You know that moment when your infrastructure tests pass locally, but once they run in CI everything shatters into mystery errors? That is the territory Kuma Playwright was born to tame. It bridges service connectivity and browser automation at the edge, where access control meets end-to-end test reliability.
Kuma handles service mesh logic, routing, and security, while Playwright automates browser-based testing with surgical precision. Together they form a stack that ensures every test flows through the same policies as production traffic. The outcome is simple: realistic tests that never skip the guardrails your ops team worked hard to build.
When you plug Kuma Playwright into a pipeline, your Playwright tests execute against services protected by Kuma’s identity-aware policies. No fake mocks, no open bypass ports. Authentication runs through OIDC tokens, RBAC enforcement keeps role permissions tight, and every request carries the same identity metadata used in live workloads. It is what happens when testing behaves like real traffic, minus the security headaches.

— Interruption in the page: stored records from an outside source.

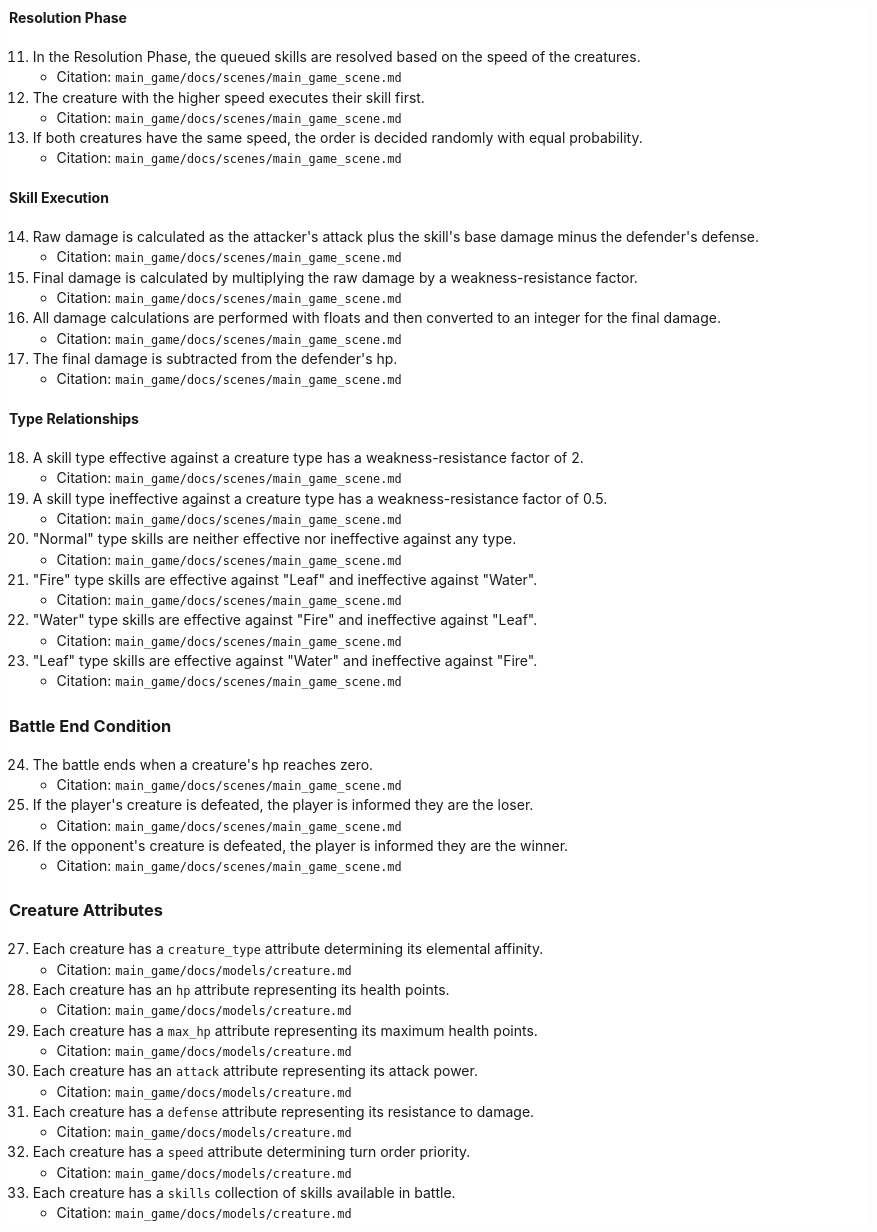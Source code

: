 #### Resolution Phase
11. In the Resolution Phase, the queued skills are resolved based on the speed of the creatures.  
    - Citation: `main_game/docs/scenes/main_game_scene.md`
12. The creature with the higher speed executes their skill first.  
    - Citation: `main_game/docs/scenes/main_game_scene.md`
13. If both creatures have the same speed, the order is decided randomly with equal probability.  
    - Citation: `main_game/docs/scenes/main_game_scene.md`

#### Skill Execution
14. Raw damage is calculated as the attacker's attack plus the skill's base damage minus the defender's defense.  
    - Citation: `main_game/docs/scenes/main_game_scene.md`
15. Final damage is calculated by multiplying the raw damage by a weakness-resistance factor.  
    - Citation: `main_game/docs/scenes/main_game_scene.md`
16. All damage calculations are performed with floats and then converted to an integer for the final damage.  
    - Citation: `main_game/docs/scenes/main_game_scene.md`
17. The final damage is subtracted from the defender's hp.  
    - Citation: `main_game/docs/scenes/main_game_scene.md`

#### Type Relationships
18. A skill type effective against a creature type has a weakness-resistance factor of 2.  
    - Citation: `main_game/docs/scenes/main_game_scene.md`
19. A skill type ineffective against a creature type has a weakness-resistance factor of 0.5.  
    - Citation: `main_game/docs/scenes/main_game_scene.md`
20. "Normal" type skills are neither effective nor ineffective against any type.  
    - Citation: `main_game/docs/scenes/main_game_scene.md`
21. "Fire" type skills are effective against "Leaf" and ineffective against "Water".  
    - Citation: `main_game/docs/scenes/main_game_scene.md`
22. "Water" type skills are effective against "Fire" and ineffective against "Leaf".  
    - Citation: `main_game/docs/scenes/main_game_scene.md`
23. "Leaf" type skills are effective against "Water" and ineffective against "Fire".  
    - Citation: `main_game/docs/scenes/main_game_scene.md`

### Battle End Condition
24. The battle ends when a creature's hp reaches zero.  
    - Citation: `main_game/docs/scenes/main_game_scene.md`
25. If the player's creature is defeated, the player is informed they are the loser.  
    - Citation: `main_game/docs/scenes/main_game_scene.md`
26. If the opponent's creature is defeated, the player is informed they are the winner.  
    - Citation: `main_game/docs/scenes/main_game_scene.md`

### Creature Attributes
27. Each creature has a `creature_type` attribute determining its elemental affinity.  
    - Citation: `main_game/docs/models/creature.md`
28. Each creature has an `hp` attribute representing its health points.  
    - Citation: `main_game/docs/models/creature.md`
29. Each creature has a `max_hp` attribute representing its maximum health points.  
    - Citation: `main_game/docs/models/creature.md`
30. Each creature has an `attack` attribute representing its attack power.  
    - Citation: `main_game/docs/models/creature.md`
31. Each creature has a `defense` attribute representing its resistance to damage.  
    - Citation: `main_game/docs/models/creature.md`
32. Each creature has a `speed` attribute determining turn order priority.  
    - Citation: `main_game/docs/models/creature.md`
33. Each creature has a `skills` collection of skills available in battle.  
    - Citation: `main_game/docs/models/creature.md`

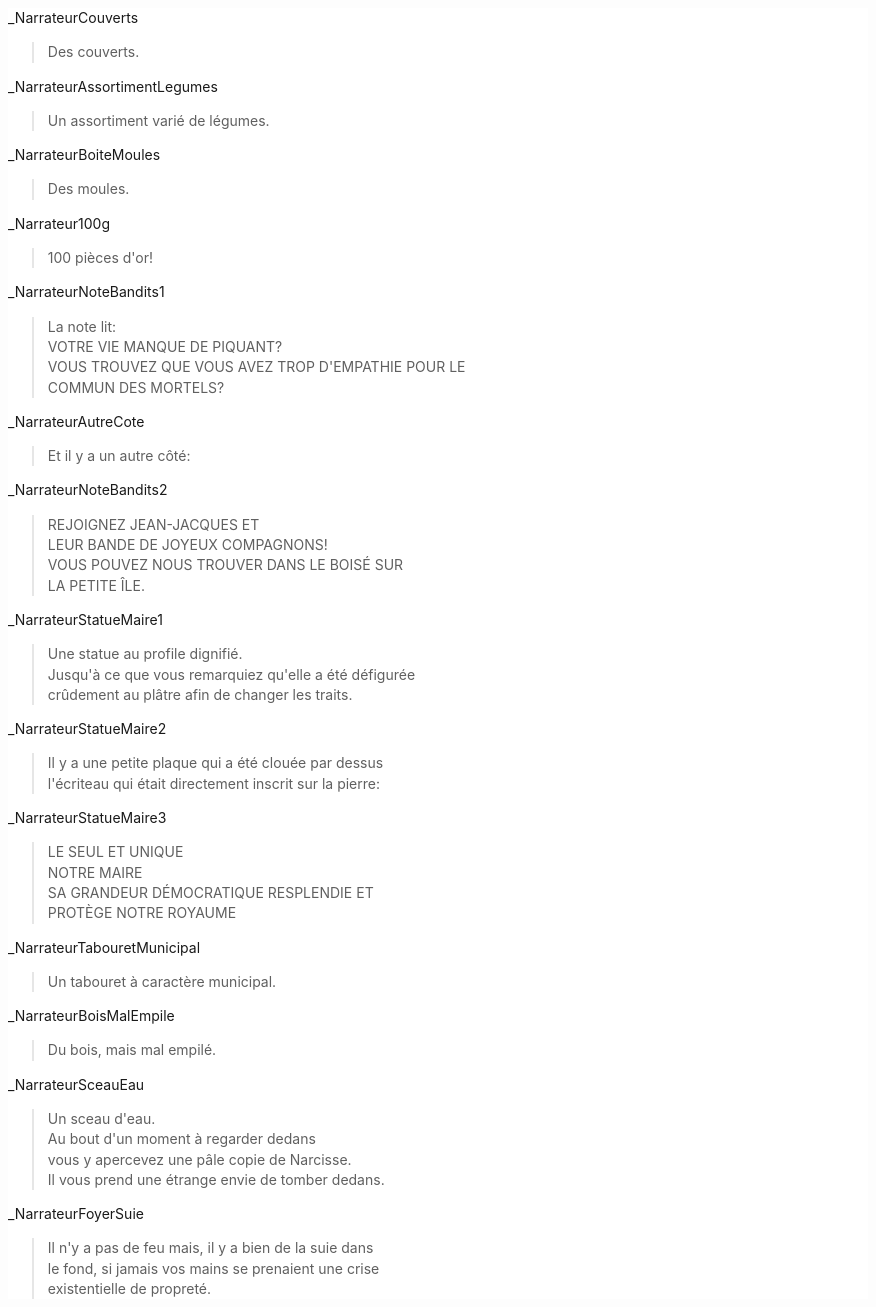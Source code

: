 _NarrateurCouverts
> Des couverts.

_NarrateurAssortimentLegumes
> Un assortiment varié de légumes.

_NarrateurBoiteMoules
> Des moules.

_Narrateur100g
> 100 pièces d'or!

_NarrateurNoteBandits1
> La note lit:\
> VOTRE VIE MANQUE DE PIQUANT?\
> VOUS TROUVEZ QUE VOUS AVEZ TROP D'EMPATHIE POUR LE\
> COMMUN DES MORTELS?

_NarrateurAutreCote
> Et il y a un autre côté:

_NarrateurNoteBandits2
> REJOIGNEZ JEAN-JACQUES ET\
> LEUR BANDE DE JOYEUX COMPAGNONS!\
> VOUS POUVEZ NOUS TROUVER DANS LE BOISÉ SUR\
> LA PETITE ÎLE.

_NarrateurStatueMaire1
> Une statue au profile dignifié.\
> Jusqu'à ce que vous remarquiez qu'elle a été défigurée\
> crûdement au plâtre afin de changer les traits.

_NarrateurStatueMaire2
> Il y a une petite plaque qui a été clouée par dessus\
> l'écriteau qui était directement inscrit sur la pierre:

_NarrateurStatueMaire3
> LE SEUL ET UNIQUE\
> NOTRE MAIRE\
> SA GRANDEUR DÉMOCRATIQUE RESPLENDIE ET\
> PROTÈGE NOTRE ROYAUME

_NarrateurTabouretMunicipal
> Un tabouret à caractère municipal.

_NarrateurBoisMalEmpile
> Du bois, mais mal empilé.

_NarrateurSceauEau
> Un sceau d'eau.\
> Au bout d'un moment à regarder dedans\
> vous y apercevez une pâle copie de Narcisse.\
> Il vous prend une étrange envie de tomber dedans.

_NarrateurFoyerSuie
> Il n'y a pas de feu mais, il y a bien de la suie dans\
> le fond, si jamais vos mains se prenaient une crise\
> existentielle de propreté.
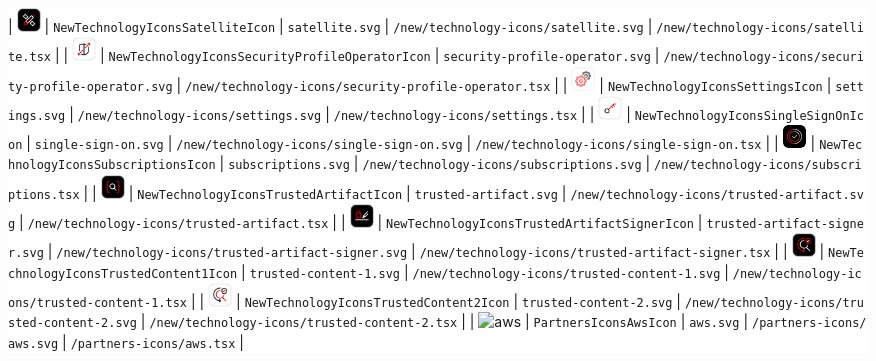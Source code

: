 | <img src="src/new/technology-icons/satellite.svg" alt="satellite" width="24" height="24" /> | `NewTechnologyIconsSatelliteIcon` | `satellite.svg` | `/new/technology-icons/satellite.svg` | `/new/technology-icons/satellite.tsx` |
| <img src="src/new/technology-icons/security-profile-operator.svg" alt="security-profile-operator" width="24" height="24" /> | `NewTechnologyIconsSecurityProfileOperatorIcon` | `security-profile-operator.svg` | `/new/technology-icons/security-profile-operator.svg` | `/new/technology-icons/security-profile-operator.tsx` |
| <img src="src/new/technology-icons/settings.svg" alt="settings" width="24" height="24" /> | `NewTechnologyIconsSettingsIcon` | `settings.svg` | `/new/technology-icons/settings.svg` | `/new/technology-icons/settings.tsx` |
| <img src="src/new/technology-icons/single-sign-on.svg" alt="single-sign-on" width="24" height="24" /> | `NewTechnologyIconsSingleSignOnIcon` | `single-sign-on.svg` | `/new/technology-icons/single-sign-on.svg` | `/new/technology-icons/single-sign-on.tsx` |
| <img src="src/new/technology-icons/subscriptions.svg" alt="subscriptions" width="24" height="24" /> | `NewTechnologyIconsSubscriptionsIcon` | `subscriptions.svg` | `/new/technology-icons/subscriptions.svg` | `/new/technology-icons/subscriptions.tsx` |
| <img src="src/new/technology-icons/trusted-artifact.svg" alt="trusted-artifact" width="24" height="24" /> | `NewTechnologyIconsTrustedArtifactIcon` | `trusted-artifact.svg` | `/new/technology-icons/trusted-artifact.svg` | `/new/technology-icons/trusted-artifact.tsx` |
| <img src="src/new/technology-icons/trusted-artifact-signer.svg" alt="trusted-artifact-signer" width="24" height="24" /> | `NewTechnologyIconsTrustedArtifactSignerIcon` | `trusted-artifact-signer.svg` | `/new/technology-icons/trusted-artifact-signer.svg` | `/new/technology-icons/trusted-artifact-signer.tsx` |
| <img src="src/new/technology-icons/trusted-content-1.svg" alt="trusted-content-1" width="24" height="24" /> | `NewTechnologyIconsTrustedContent1Icon` | `trusted-content-1.svg` | `/new/technology-icons/trusted-content-1.svg` | `/new/technology-icons/trusted-content-1.tsx` |
| <img src="src/new/technology-icons/trusted-content-2.svg" alt="trusted-content-2" width="24" height="24" /> | `NewTechnologyIconsTrustedContent2Icon` | `trusted-content-2.svg` | `/new/technology-icons/trusted-content-2.svg` | `/new/technology-icons/trusted-content-2.tsx` |
| <img src="src/partners-icons/aws.svg" alt="aws" width="24" height="24" /> | `PartnersIconsAwsIcon` | `aws.svg` | `/partners-icons/aws.svg` | `/partners-icons/aws.tsx` |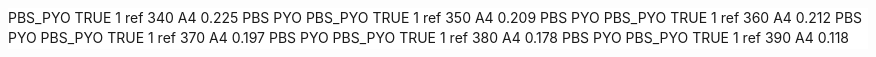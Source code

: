    <td style="text-align:left;"> PBS_PYO </td>
   <td style="text-align:left;"> TRUE </td>
   <td style="text-align:right;"> 1 </td>
   <td style="text-align:left;"> ref </td>
  </tr>
  <tr>
   <td style="text-align:right;"> 340 </td>
   <td style="text-align:left;"> A4 </td>
   <td style="text-align:right;"> 0.225 </td>
   <td style="text-align:left;"> PBS </td>
   <td style="text-align:left;"> PYO </td>
   <td style="text-align:left;"> PBS_PYO </td>
   <td style="text-align:left;"> TRUE </td>
   <td style="text-align:right;"> 1 </td>
   <td style="text-align:left;"> ref </td>
  </tr>
  <tr>
   <td style="text-align:right;"> 350 </td>
   <td style="text-align:left;"> A4 </td>
   <td style="text-align:right;"> 0.209 </td>
   <td style="text-align:left;"> PBS </td>
   <td style="text-align:left;"> PYO </td>
   <td style="text-align:left;"> PBS_PYO </td>
   <td style="text-align:left;"> TRUE </td>
   <td style="text-align:right;"> 1 </td>
   <td style="text-align:left;"> ref </td>
  </tr>
  <tr>
   <td style="text-align:right;"> 360 </td>
   <td style="text-align:left;"> A4 </td>
   <td style="text-align:right;"> 0.212 </td>
   <td style="text-align:left;"> PBS </td>
   <td style="text-align:left;"> PYO </td>
   <td style="text-align:left;"> PBS_PYO </td>
   <td style="text-align:left;"> TRUE </td>
   <td style="text-align:right;"> 1 </td>
   <td style="text-align:left;"> ref </td>
  </tr>
  <tr>
   <td style="text-align:right;"> 370 </td>
   <td style="text-align:left;"> A4 </td>
   <td style="text-align:right;"> 0.197 </td>
   <td style="text-align:left;"> PBS </td>
   <td style="text-align:left;"> PYO </td>
   <td style="text-align:left;"> PBS_PYO </td>
   <td style="text-align:left;"> TRUE </td>
   <td style="text-align:right;"> 1 </td>
   <td style="text-align:left;"> ref </td>
  </tr>
  <tr>
   <td style="text-align:right;"> 380 </td>
   <td style="text-align:left;"> A4 </td>
   <td style="text-align:right;"> 0.178 </td>
   <td style="text-align:left;"> PBS </td>
   <td style="text-align:left;"> PYO </td>
   <td style="text-align:left;"> PBS_PYO </td>
   <td style="text-align:left;"> TRUE </td>
   <td style="text-align:right;"> 1 </td>
   <td style="text-align:left;"> ref </td>
  </tr>
  <tr>
   <td style="text-align:right;"> 390 </td>
   <td style="text-align:left;"> A4 </td>
   <td style="text-align:right;"> 0.118 </td>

How do I connect Kuma and Playwright?
First, route your application through Kuma’s mesh with sidecar injection. Then point your Playwright tests to the service’s internal address. Kuma’s control plane manages certificates and policies automatically, while Playwright triggers browser sessions that hit those mesh endpoints. Nothing fancy, just smart routing and proper certificates exchanged behind the scenes.
A few best practices smooth the process. Map your RBAC rules directly into service tags so tests inherit real permissions. Rotate your access tokens in CI rather than storing them. Watch for timing mismatches if your session tokens expire mid-test. Those small adjustments keep your Playwright runs trustworthy and audit-ready.